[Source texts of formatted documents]
****

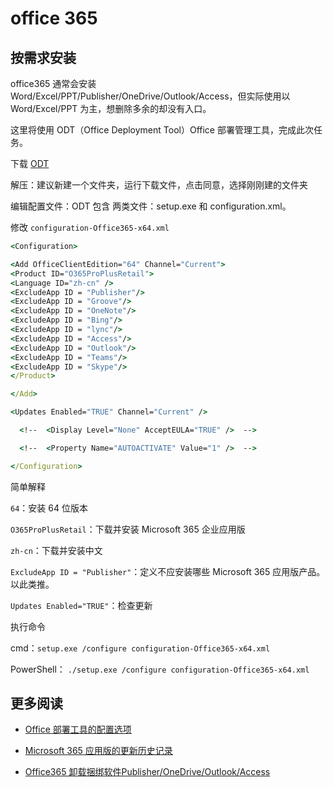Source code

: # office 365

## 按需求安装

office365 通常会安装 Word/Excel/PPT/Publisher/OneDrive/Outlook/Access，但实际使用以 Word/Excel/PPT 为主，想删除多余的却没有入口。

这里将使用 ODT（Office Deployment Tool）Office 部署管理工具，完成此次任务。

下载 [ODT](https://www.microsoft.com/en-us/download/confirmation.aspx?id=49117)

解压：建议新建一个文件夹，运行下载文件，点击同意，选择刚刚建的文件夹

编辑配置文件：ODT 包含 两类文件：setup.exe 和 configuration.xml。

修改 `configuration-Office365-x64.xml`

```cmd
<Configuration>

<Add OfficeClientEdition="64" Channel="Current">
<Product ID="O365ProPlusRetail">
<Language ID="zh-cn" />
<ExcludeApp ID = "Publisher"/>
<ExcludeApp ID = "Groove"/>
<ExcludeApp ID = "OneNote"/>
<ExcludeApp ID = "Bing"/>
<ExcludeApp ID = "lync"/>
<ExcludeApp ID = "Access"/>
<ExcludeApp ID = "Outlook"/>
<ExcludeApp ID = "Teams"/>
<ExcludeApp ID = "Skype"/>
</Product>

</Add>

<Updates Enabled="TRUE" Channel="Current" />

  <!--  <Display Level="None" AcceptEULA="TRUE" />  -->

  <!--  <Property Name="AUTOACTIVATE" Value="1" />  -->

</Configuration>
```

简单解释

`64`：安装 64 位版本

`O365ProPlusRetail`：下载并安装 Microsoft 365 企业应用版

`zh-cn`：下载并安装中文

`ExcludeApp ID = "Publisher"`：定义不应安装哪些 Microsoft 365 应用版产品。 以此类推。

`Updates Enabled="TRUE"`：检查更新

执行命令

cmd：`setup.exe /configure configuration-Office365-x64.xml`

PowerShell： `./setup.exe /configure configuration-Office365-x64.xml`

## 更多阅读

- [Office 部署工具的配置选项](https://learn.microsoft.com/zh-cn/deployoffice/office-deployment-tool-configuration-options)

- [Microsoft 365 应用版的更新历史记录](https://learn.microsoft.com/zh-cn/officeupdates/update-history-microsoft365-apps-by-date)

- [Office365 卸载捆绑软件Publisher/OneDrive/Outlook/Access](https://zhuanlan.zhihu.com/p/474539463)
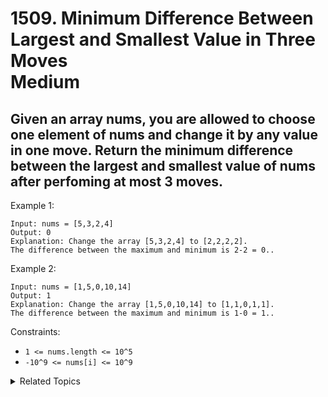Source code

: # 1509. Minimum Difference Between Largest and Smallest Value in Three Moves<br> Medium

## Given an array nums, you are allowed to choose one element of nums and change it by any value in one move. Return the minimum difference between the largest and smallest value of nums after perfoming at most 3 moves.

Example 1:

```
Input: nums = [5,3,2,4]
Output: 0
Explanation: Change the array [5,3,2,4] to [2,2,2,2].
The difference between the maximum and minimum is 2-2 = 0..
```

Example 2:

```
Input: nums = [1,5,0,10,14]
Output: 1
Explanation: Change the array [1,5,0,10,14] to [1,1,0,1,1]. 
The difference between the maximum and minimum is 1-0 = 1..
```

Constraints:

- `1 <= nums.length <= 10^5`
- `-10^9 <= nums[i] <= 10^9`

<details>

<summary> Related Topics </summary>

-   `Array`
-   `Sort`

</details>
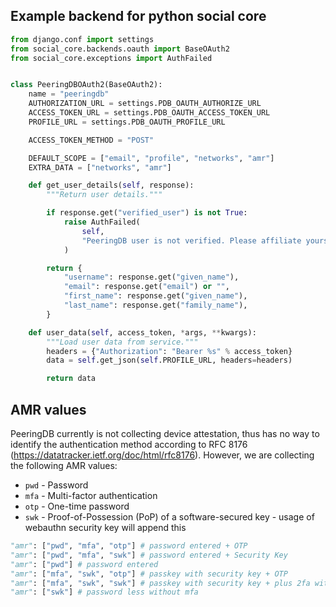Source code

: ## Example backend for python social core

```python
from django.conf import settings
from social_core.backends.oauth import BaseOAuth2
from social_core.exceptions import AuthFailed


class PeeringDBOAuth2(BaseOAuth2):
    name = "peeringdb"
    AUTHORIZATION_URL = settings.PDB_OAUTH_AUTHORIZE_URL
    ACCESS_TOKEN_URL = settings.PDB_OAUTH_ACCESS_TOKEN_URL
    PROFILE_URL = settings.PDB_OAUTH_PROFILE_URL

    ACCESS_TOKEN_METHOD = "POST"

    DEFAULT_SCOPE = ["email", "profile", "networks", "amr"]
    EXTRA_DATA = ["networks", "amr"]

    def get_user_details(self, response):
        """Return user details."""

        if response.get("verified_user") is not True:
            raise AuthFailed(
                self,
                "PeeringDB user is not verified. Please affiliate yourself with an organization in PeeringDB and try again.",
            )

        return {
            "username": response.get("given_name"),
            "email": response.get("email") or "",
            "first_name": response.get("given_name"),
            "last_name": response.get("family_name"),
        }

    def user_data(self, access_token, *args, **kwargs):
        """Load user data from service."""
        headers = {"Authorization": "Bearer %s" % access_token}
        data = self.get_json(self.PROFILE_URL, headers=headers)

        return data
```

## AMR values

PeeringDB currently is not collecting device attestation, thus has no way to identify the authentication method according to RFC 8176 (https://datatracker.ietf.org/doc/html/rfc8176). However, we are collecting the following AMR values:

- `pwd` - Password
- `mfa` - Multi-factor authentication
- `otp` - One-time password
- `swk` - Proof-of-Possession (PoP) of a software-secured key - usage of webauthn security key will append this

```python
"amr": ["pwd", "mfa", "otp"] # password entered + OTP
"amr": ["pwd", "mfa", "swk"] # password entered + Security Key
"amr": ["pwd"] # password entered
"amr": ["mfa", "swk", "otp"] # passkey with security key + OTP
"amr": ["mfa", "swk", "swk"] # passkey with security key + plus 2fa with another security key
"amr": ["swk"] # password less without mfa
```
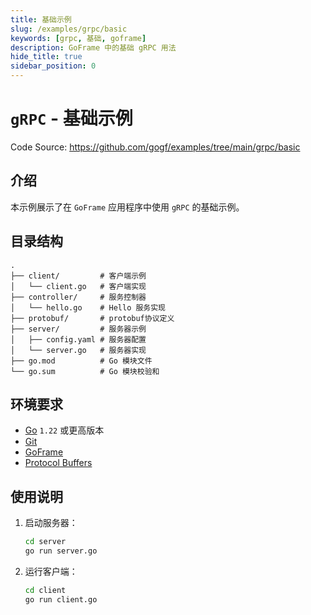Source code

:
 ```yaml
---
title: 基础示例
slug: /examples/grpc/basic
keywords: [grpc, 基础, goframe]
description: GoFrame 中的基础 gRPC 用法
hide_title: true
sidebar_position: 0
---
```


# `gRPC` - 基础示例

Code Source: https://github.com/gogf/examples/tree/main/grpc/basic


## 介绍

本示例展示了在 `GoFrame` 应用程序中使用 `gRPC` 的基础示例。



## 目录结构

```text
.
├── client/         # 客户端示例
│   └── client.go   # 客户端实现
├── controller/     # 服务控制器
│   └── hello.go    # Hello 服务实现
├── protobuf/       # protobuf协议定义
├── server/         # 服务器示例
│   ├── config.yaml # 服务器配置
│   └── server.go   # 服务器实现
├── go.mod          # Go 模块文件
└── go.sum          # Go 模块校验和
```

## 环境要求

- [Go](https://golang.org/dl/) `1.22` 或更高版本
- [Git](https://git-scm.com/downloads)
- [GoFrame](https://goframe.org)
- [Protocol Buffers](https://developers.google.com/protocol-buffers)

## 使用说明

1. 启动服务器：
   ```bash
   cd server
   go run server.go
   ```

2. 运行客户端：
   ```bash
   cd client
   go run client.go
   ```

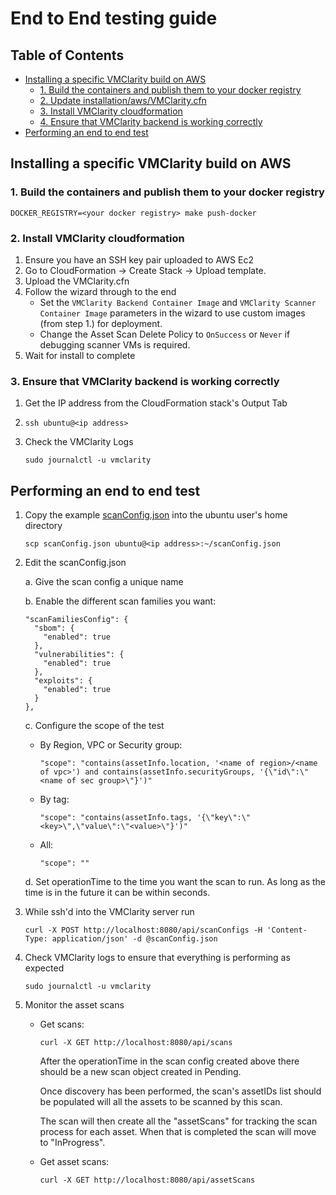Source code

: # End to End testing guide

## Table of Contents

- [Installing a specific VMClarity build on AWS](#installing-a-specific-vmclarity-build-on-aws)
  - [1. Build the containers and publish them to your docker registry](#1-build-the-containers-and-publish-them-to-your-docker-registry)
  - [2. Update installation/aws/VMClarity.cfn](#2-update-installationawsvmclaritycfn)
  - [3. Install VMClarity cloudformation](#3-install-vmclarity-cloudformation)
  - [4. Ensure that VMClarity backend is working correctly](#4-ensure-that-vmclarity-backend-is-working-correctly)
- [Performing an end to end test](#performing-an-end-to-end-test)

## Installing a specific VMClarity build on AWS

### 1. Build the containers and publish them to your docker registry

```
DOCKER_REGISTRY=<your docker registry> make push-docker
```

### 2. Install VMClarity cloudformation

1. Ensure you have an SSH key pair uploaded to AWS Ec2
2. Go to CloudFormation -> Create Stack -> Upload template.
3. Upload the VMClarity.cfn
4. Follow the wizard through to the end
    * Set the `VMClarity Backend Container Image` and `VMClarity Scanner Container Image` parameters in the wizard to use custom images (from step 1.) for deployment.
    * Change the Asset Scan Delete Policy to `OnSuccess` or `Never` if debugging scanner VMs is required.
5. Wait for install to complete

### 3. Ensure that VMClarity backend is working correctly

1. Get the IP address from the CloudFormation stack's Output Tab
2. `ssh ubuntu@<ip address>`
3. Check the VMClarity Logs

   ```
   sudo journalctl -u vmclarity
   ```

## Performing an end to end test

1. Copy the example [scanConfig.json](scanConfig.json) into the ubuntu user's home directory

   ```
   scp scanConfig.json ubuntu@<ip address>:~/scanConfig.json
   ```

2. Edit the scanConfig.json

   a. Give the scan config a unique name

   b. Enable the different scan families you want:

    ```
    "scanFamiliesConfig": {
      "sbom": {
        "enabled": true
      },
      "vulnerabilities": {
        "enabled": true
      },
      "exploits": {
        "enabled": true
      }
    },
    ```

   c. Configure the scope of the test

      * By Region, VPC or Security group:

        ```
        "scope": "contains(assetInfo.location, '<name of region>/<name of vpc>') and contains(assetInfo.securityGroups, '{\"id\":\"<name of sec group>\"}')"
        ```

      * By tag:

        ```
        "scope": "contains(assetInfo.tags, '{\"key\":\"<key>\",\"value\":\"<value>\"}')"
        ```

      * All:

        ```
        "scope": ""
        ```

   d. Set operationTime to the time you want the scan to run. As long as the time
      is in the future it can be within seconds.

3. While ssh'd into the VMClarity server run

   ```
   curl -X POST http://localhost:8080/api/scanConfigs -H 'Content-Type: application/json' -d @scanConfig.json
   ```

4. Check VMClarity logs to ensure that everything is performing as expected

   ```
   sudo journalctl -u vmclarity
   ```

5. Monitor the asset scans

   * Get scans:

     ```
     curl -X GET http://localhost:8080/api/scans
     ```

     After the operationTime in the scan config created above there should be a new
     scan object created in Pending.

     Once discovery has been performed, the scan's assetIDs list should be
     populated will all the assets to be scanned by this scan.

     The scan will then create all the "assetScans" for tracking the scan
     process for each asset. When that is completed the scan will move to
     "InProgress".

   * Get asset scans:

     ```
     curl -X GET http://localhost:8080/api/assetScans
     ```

****

Print exactly the lines above, between the one holding "- [1. Build" and the one holding "- [4. Ensure", inclusive, and nothing besides.

  - [1. Build the containers and publish them to your docker registry](#1-build-the-containers-and-publish-them-to-your-docker-registry)
  - [2. Update installation/aws/VMClarity.cfn](#2-update-installationawsvmclaritycfn)
  - [3. Install VMClarity cloudformation](#3-install-vmclarity-cloudformation)
  - [4. Ensure that VMClarity backend is working correctly](#4-ensure-that-vmclarity-backend-is-working-correctly)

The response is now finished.